J-LR : Pour l’instant, je ne vois pas de demande dans les entreprises. Cela pourrait être une branche du documentaliste : le data-documentaliste. Je suis abonné à des listes professionnelles dans le monde des documentalistes, et je constate qu'il n'existe pas encore de débat à ce sujet.
Dans la banque, les assurances, la santé, l’administration, la curation pourrait effectivement devenir une spécialité.
En revanche, je pense que la curation va naître dans les collectivités territoriales, avec le mouvement Open Data. Pour exploiter les données ouvertes, il faudra les sélectionner, mais aussi rajouter des données complémentaires sans avoir à programmer.
Pour passer à une autre étape, les entreprises elles aussi vont devoir ouvrir leurs données. Le besoin de configurer se développera.
Quelles améliorations voyez-vous pour ces outils ?

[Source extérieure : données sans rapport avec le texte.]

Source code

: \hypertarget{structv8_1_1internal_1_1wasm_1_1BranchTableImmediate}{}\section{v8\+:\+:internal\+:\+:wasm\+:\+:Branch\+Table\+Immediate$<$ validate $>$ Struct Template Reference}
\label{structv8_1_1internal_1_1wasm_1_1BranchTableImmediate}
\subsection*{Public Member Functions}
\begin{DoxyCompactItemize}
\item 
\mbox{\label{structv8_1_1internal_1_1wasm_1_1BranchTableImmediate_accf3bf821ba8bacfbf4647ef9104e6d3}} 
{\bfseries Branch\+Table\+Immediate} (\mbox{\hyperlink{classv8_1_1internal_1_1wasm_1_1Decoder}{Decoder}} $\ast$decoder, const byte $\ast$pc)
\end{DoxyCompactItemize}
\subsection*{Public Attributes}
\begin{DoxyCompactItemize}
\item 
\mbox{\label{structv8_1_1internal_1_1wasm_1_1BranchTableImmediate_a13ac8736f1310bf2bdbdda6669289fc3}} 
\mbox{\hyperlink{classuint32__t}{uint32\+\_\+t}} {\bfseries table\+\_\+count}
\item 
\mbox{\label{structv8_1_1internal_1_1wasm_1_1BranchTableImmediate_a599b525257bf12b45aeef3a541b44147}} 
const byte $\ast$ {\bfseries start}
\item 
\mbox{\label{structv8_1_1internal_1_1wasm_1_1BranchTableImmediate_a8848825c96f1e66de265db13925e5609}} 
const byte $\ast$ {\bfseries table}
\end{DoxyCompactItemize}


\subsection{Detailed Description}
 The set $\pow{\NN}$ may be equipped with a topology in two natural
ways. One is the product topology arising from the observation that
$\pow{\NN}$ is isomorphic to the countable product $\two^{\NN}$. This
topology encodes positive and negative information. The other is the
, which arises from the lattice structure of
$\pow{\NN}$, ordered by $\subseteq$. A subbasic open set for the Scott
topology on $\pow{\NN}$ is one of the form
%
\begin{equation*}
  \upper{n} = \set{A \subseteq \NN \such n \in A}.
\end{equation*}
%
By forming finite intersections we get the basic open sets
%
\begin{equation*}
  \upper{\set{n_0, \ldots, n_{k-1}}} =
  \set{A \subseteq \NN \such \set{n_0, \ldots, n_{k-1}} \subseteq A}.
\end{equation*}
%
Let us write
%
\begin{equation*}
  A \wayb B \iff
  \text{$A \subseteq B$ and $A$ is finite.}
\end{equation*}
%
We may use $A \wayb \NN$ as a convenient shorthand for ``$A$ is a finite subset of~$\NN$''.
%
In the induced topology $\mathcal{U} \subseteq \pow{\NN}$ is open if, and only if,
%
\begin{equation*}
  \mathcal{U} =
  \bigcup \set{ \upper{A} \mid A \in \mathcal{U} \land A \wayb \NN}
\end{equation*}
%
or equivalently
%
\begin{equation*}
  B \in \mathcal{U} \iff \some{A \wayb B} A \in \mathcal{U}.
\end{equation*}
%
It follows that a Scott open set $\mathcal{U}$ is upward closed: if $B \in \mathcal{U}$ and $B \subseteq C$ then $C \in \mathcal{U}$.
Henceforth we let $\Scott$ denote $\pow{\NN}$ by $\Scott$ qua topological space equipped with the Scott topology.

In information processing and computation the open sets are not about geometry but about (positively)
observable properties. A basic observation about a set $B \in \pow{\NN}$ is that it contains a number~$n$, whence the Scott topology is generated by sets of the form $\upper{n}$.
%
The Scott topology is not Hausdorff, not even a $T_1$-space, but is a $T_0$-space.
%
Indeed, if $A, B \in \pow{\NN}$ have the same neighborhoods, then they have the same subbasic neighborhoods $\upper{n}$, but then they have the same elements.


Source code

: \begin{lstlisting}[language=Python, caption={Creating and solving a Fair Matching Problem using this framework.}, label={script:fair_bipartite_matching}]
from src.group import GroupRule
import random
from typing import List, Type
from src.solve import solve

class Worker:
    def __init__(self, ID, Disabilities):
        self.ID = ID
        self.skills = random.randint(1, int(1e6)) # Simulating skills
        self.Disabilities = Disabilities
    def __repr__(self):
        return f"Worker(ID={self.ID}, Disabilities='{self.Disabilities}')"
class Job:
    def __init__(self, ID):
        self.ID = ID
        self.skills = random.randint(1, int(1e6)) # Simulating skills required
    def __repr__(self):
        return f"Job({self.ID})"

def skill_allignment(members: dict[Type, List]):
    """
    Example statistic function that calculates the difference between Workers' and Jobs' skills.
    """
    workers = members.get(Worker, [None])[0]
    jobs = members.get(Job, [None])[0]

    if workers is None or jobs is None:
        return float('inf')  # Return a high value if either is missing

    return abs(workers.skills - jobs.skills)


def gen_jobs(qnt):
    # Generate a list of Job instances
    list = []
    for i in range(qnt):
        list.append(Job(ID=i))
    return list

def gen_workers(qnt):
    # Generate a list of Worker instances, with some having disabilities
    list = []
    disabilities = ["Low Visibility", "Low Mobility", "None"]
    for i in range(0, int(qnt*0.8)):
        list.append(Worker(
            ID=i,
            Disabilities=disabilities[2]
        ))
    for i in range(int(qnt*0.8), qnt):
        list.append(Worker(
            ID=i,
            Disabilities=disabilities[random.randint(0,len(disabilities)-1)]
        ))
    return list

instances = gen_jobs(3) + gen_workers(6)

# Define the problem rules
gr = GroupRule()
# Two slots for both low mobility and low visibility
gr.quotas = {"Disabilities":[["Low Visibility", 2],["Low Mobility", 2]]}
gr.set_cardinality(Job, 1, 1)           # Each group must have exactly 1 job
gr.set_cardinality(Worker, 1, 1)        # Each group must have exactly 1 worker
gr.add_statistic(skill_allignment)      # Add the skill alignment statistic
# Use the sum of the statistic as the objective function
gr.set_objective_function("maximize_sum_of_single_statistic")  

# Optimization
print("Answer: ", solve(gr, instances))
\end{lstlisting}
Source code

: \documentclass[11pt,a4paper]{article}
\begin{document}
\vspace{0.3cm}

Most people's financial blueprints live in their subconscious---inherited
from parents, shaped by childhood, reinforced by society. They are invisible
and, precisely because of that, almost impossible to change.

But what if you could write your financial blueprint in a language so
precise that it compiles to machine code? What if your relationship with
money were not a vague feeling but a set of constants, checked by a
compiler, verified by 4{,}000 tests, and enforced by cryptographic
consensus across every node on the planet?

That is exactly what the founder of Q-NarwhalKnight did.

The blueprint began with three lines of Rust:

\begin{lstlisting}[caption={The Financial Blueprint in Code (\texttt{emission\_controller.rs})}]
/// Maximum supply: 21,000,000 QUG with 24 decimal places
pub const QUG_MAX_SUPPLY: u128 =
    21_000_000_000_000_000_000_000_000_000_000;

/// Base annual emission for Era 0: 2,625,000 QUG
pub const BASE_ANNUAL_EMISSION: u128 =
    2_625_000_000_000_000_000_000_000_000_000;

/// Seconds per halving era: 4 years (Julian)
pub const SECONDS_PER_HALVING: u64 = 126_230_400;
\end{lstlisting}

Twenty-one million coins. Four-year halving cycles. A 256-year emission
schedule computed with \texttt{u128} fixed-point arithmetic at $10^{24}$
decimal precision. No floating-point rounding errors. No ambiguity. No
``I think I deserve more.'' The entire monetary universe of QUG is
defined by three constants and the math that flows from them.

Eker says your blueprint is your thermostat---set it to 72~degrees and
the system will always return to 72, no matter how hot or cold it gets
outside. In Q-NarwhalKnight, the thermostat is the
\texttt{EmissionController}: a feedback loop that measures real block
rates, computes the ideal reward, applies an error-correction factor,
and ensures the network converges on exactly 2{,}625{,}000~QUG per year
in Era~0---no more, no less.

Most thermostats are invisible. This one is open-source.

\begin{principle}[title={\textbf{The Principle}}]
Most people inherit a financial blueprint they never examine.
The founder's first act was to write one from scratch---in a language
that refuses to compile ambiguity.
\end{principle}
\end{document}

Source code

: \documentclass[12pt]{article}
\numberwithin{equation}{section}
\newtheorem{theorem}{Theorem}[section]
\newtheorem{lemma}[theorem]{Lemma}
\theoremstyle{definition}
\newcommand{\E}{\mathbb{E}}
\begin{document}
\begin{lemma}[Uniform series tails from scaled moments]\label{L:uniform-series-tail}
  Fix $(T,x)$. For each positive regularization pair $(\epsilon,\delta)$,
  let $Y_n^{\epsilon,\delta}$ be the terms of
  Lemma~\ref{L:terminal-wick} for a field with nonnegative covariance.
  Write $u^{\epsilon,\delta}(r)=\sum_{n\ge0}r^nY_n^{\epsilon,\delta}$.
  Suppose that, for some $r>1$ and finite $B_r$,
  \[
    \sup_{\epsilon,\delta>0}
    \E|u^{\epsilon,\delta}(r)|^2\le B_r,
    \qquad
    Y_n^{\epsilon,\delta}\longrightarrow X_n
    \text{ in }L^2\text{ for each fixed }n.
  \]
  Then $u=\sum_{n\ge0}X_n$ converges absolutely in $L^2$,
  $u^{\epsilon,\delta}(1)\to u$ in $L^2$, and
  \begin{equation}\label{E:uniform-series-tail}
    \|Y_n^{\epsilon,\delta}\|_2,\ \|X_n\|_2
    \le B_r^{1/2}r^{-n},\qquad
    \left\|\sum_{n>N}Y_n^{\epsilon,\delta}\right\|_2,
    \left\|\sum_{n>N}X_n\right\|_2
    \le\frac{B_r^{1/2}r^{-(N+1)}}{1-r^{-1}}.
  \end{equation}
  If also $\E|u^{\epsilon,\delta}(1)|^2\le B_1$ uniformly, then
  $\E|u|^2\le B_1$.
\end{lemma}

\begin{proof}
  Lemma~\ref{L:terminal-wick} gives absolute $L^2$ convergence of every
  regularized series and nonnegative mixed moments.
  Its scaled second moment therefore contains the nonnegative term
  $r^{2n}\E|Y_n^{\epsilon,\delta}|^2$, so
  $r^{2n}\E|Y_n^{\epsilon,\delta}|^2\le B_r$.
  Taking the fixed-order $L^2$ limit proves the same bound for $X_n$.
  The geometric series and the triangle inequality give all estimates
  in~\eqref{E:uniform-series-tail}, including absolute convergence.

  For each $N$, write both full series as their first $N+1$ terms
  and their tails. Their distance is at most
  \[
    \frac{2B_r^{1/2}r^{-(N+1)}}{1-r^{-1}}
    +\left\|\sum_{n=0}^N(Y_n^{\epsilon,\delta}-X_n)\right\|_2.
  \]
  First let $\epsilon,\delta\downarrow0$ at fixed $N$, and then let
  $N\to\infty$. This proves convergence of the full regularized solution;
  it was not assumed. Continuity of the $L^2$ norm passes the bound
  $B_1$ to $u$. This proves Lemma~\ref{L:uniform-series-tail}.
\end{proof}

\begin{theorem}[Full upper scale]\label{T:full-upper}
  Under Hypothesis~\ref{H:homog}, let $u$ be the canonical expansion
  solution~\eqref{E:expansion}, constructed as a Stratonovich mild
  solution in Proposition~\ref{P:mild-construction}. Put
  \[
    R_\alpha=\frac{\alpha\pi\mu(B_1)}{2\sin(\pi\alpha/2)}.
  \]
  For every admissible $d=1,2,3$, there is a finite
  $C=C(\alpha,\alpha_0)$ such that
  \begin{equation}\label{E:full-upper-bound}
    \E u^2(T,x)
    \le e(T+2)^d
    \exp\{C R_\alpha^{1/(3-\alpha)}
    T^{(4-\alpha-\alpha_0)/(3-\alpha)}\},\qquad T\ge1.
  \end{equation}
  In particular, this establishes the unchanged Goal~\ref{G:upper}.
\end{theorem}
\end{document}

J-LR : Ce qui manque, c’est un système d’appréciation, de notation à la Digg, la possibilité de connecter plusieurs journaux pour créer des métajournaux.
Les éditeurs, avec leurs plates-formes, essaient de résoudre le problème du temps. Mais il y a encore beaucoup de progrès à faire : en amont avec de la sémantique ; en aval avec une reformulation, un procédé plus narratif (voir ce que fait Qwiki), des API pour exporter les données sous forme de mashups. La clé pour les start up : libérez vos API !
Merci Jean-Luc.
-
villaret
les informations diffusées dans cet article éclairent d'une façon positive un des éléments que l'on appel la Curation. Cela devrait être en effet un des outils essentiels pour rationaliser tous les flux d'information circulant sur le web et sérier celles essentielles à son activité. C'est comme il a été dit un aspect d'exercice de la veille.
-
frocaboy
Merci Jean-Luc d'avoir cité Pearltrees.
Je crois que la curation ou plutôt l'édition de contenus web est un besoin très commun et très naturel. Dans la vie réelle, tout le monde a un bibliothèque dans laquelle il range ses bouquins, ses souvenirs de voyages, ses disques,etc.
Et bien, Pearltrees c'est pareil! On organise ce que l'on aime en manipulant. Alors est-ce que les entreprises ont besoin de bibliothèques?
Je crois que oui au même titre que les particuliers d'ailleurs.
Surtout lorsque ces bibliothèques sont sociale et que l'on peut les construire en équipe!